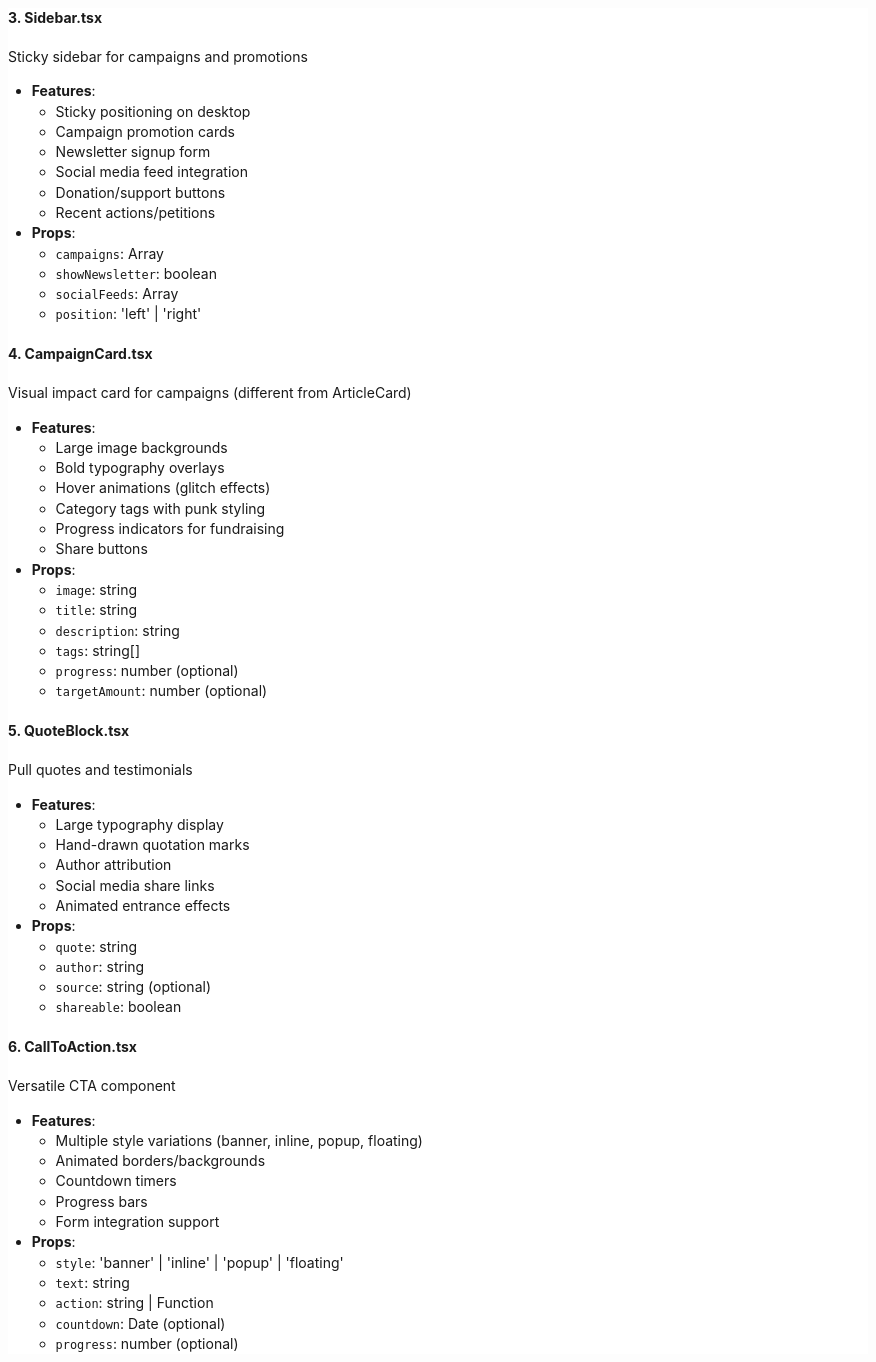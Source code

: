 #### 3. **Sidebar.tsx**
Sticky sidebar for campaigns and promotions
- **Features**:
  - Sticky positioning on desktop
  - Campaign promotion cards
  - Newsletter signup form
  - Social media feed integration
  - Donation/support buttons
  - Recent actions/petitions
- **Props**:
  - `campaigns`: Array<Campaign>
  - `showNewsletter`: boolean
  - `socialFeeds`: Array<string>
  - `position`: 'left' | 'right'

#### 4. **CampaignCard.tsx**
Visual impact card for campaigns (different from ArticleCard)
- **Features**:
  - Large image backgrounds
  - Bold typography overlays
  - Hover animations (glitch effects)
  - Category tags with punk styling
  - Progress indicators for fundraising
  - Share buttons
- **Props**:
  - `image`: string
  - `title`: string
  - `description`: string
  - `tags`: string[]
  - `progress`: number (optional)
  - `targetAmount`: number (optional)

#### 5. **QuoteBlock.tsx**
Pull quotes and testimonials
- **Features**:
  - Large typography display
  - Hand-drawn quotation marks
  - Author attribution
  - Social media share links
  - Animated entrance effects
- **Props**:
  - `quote`: string
  - `author`: string
  - `source`: string (optional)
  - `shareable`: boolean

#### 6. **CallToAction.tsx**
Versatile CTA component
- **Features**:
  - Multiple style variations (banner, inline, popup, floating)
  - Animated borders/backgrounds
  - Countdown timers
  - Progress bars
  - Form integration support
- **Props**:
  - `style`: 'banner' | 'inline' | 'popup' | 'floating'
  - `text`: string
  - `action`: string | Function
  - `countdown`: Date (optional)
  - `progress`: number (optional)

» TASK PROMPT: Scan the data above, find each line with "media", and copy it.

» TASK OUTPUT:
  - Social media feed integration
  - Social media share links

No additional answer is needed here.